→ **Work order**:
Starting at the line with "- [ownership](/word/ownership)：所有権" in it, reproduce each line below through the last one, exactly, and include nothing else.

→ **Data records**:
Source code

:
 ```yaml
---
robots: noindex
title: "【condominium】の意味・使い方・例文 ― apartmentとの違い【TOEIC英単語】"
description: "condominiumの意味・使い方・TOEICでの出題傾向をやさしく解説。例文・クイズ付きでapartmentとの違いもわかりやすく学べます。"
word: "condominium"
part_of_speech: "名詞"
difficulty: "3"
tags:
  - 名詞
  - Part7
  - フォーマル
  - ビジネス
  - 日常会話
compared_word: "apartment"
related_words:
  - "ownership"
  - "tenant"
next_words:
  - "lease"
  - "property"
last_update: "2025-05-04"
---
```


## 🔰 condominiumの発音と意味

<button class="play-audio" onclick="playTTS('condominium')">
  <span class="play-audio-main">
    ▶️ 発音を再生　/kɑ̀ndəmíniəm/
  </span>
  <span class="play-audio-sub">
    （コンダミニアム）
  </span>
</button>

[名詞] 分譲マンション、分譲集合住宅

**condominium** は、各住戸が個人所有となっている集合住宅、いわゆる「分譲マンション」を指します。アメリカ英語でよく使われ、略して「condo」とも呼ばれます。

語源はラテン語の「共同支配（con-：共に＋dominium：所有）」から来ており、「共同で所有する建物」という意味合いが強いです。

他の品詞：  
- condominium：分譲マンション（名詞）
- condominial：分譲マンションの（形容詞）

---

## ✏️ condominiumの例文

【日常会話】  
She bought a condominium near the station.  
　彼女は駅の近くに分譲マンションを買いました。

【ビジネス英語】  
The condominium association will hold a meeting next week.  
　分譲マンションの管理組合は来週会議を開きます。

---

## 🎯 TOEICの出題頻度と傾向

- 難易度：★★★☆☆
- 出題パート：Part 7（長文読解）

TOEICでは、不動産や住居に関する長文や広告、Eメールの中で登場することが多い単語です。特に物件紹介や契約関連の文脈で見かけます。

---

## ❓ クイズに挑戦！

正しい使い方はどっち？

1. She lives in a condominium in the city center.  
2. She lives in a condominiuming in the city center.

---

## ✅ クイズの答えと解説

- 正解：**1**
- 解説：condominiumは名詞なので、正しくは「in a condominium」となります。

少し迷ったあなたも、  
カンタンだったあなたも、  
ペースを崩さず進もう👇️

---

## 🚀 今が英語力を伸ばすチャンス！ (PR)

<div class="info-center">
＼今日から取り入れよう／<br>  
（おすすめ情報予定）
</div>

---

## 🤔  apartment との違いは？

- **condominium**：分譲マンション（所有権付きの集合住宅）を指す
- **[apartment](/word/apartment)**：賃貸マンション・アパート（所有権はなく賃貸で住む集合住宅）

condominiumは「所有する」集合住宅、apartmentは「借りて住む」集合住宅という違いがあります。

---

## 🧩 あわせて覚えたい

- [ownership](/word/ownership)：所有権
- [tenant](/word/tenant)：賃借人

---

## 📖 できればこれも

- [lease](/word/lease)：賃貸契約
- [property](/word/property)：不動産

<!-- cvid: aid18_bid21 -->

→ **Output for this task**:
- [ownership](/word/ownership)：所有権
- [tenant](/word/tenant)：賃借人

---

## 📖 できればこれも

- [lease](/word/lease)：賃貸契約
- [property](/word/property)：不動産

<!-- cvid: aid18_bid21 -->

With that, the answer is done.